(Stored entries)
^^^^^^^^^^^^^^^^

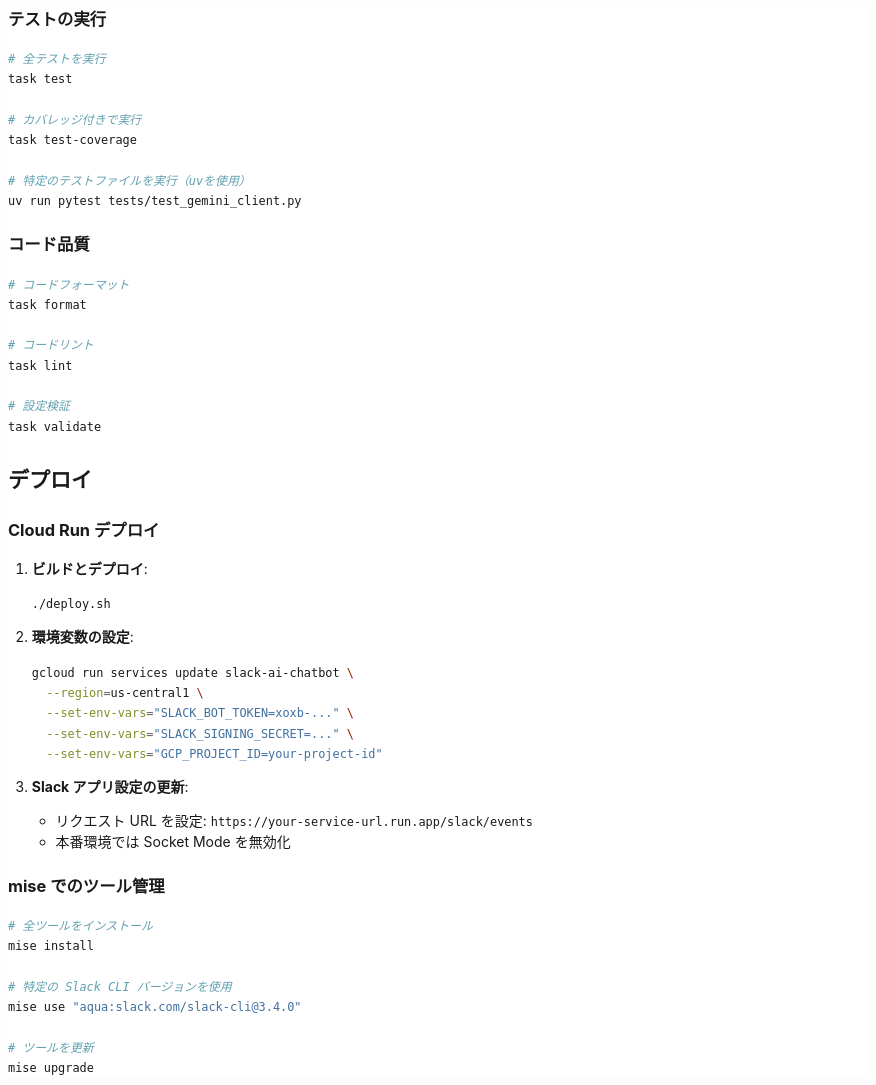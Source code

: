 ### テストの実行

```bash
# 全テストを実行
task test

# カバレッジ付きで実行
task test-coverage

# 特定のテストファイルを実行（uvを使用）
uv run pytest tests/test_gemini_client.py
```

### コード品質

```bash
# コードフォーマット
task format

# コードリント
task lint

# 設定検証
task validate
```

## デプロイ

### Cloud Run デプロイ

1. **ビルドとデプロイ**:
   ```bash
   ./deploy.sh
   ```

2. **環境変数の設定**:
   ```bash
   gcloud run services update slack-ai-chatbot \
     --region=us-central1 \
     --set-env-vars="SLACK_BOT_TOKEN=xoxb-..." \
     --set-env-vars="SLACK_SIGNING_SECRET=..." \
     --set-env-vars="GCP_PROJECT_ID=your-project-id"
   ```

3. **Slack アプリ設定の更新**:
   - リクエスト URL を設定: `https://your-service-url.run.app/slack/events`
   - 本番環境では Socket Mode を無効化

### mise でのツール管理

```bash
# 全ツールをインストール
mise install

# 特定の Slack CLI バージョンを使用
mise use "aqua:slack.com/slack-cli@3.4.0"

# ツールを更新
mise upgrade
```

^^^^^^^^^^^^^^^^

▶ _Assignment_:
Exactly as written, give the entries above again, with no images.

▶ _Response_:
Source code

: ### テストの実行

```bash
# 全テストを実行
task test

# カバレッジ付きで実行
task test-coverage

# 特定のテストファイルを実行（uvを使用）
uv run pytest tests/test_gemini_client.py
```

### コード品質

```bash
# コードフォーマット
task format

# コードリント
task lint

# 設定検証
task validate
```

## デプロイ

### Cloud Run デプロイ

1. **ビルドとデプロイ**:
   ```bash
   ./deploy.sh
   ```

2. **環境変数の設定**:
   ```bash
   gcloud run services update slack-ai-chatbot \
     --region=us-central1 \
     --set-env-vars="SLACK_BOT_TOKEN=xoxb-..." \
     --set-env-vars="SLACK_SIGNING_SECRET=..." \
     --set-env-vars="GCP_PROJECT_ID=your-project-id"
   ```

3. **Slack アプリ設定の更新**:
   - リクエスト URL を設定: `https://your-service-url.run.app/slack/events`
   - 本番環境では Socket Mode を無効化

### mise でのツール管理

```bash
# 全ツールをインストール
mise install

# 特定の Slack CLI バージョンを使用
mise use "aqua:slack.com/slack-cli@3.4.0"

# ツールを更新
mise upgrade
```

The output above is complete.